La experiencia de la crisis
La tensión entre excepcionalidad y continuidad histórica emerge también en las lecturas acerca de cómo fue experimentada la crisis, signada por los cacerolazos, piquetes, marchas, saqueos, escraches y otras formas de protesta. Distintos actores han tenido distintas experiencias de la crisis: como señala Koselleck (1993), la categoría de experiencia (junto con la de expectativa) resulta central para pensar un determinado tiempo histórico, en la medida en que en ella se entrecruzan el pasado y el futuro. Para Koselleck, la experiencia es un “pasado presente”, así como la expectativa puede pensarse como un “futuro presente” (1993, p. 338).

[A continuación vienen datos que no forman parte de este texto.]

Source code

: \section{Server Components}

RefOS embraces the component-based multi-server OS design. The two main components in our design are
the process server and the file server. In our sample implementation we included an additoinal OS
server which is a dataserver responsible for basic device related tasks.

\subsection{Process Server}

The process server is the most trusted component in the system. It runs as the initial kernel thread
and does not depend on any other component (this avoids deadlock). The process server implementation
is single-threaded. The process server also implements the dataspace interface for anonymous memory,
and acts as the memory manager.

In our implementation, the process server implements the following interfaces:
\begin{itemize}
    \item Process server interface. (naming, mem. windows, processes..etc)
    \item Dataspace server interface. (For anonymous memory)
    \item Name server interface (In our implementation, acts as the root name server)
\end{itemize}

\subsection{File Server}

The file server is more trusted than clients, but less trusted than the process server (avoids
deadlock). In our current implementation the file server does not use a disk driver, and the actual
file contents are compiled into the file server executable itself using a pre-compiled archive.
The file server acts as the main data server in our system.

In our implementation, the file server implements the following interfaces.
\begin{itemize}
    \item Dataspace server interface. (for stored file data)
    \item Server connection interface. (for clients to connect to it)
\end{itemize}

Varias lecturas sobre el 2001 hacen referencia a la reconfiguración de las fronteras sociales como un elemento constitutivo de la experiencia de la crisis. Precisamente, uno de los ejes de debate más relevantes en torno a los hechos de 2001 fue la constitución de nuevos lazos entre los diversos sectores sociales que se movilizaron. Existen diferentes interpretaciones en torno al vínculo entre piquete (como metonimia de los sectores populares) y cacerola (símbolo de los sectores medios) durante las movilizaciones.

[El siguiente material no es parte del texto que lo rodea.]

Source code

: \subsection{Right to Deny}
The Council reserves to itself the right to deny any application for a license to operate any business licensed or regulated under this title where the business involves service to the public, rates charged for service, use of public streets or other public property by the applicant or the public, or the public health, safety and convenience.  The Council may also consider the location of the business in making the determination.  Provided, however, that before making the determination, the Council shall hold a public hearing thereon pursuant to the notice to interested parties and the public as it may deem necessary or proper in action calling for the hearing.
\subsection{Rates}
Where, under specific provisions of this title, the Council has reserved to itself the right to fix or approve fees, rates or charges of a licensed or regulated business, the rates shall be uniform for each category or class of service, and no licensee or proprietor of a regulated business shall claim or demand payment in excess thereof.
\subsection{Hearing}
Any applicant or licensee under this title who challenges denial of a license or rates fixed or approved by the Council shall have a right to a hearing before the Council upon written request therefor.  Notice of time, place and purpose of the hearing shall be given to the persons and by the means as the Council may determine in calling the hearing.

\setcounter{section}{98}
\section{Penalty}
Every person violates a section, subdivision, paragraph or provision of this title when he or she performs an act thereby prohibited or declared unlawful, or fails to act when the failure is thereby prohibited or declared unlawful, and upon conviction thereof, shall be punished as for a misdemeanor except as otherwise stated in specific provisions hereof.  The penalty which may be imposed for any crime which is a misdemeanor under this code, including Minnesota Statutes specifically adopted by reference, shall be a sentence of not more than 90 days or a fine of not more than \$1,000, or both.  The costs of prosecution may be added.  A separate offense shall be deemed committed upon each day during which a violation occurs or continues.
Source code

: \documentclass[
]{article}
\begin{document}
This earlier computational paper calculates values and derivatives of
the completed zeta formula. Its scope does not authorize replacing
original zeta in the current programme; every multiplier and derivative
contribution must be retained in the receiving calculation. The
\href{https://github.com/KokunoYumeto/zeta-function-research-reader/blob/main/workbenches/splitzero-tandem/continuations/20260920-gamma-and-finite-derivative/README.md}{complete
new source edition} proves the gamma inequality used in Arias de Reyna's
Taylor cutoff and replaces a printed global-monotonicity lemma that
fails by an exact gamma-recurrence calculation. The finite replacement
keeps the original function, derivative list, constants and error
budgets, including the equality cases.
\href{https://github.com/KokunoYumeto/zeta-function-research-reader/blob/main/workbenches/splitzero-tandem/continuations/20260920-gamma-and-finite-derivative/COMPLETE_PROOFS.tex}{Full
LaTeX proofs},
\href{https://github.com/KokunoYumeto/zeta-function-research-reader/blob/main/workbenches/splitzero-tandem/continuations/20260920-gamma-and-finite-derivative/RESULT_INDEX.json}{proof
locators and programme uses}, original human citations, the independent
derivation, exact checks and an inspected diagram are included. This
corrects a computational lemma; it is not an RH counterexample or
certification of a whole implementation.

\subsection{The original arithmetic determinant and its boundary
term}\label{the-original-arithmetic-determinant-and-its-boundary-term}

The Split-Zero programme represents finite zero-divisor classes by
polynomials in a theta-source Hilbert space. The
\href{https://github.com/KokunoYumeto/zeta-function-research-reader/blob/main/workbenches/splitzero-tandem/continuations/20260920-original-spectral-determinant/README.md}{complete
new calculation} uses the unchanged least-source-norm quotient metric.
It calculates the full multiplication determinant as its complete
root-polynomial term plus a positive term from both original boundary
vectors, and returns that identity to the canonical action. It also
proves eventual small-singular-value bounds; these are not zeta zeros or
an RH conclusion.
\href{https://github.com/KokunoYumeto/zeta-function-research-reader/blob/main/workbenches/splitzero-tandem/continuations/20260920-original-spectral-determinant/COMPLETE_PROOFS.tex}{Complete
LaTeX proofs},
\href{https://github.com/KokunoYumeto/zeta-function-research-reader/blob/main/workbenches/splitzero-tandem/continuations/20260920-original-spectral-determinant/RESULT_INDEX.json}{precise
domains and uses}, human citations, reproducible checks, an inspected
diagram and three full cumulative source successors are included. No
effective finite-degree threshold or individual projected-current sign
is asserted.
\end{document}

La visión de que 2001 favoreció una alianza o un acercamiento de clases quedó condensada en la consigna “Piquete y cacerola, la lucha es una sola”, surgida el 28 de enero de 2002, cuando una marcha organizada por las agrupaciones piqueteras llegó desde La Matanza hasta Plaza de Mayo y fue recibida por grupos de vecinos, asambleístas y comerciantes de clase media. Schillagi (2008) encuentra en este episodio el punto de partida para la construcción de un vínculo imprevisto -y efímero, por estar sustentado en una situación política excepcional- entre los sectores medios y organizaciones de desocupados.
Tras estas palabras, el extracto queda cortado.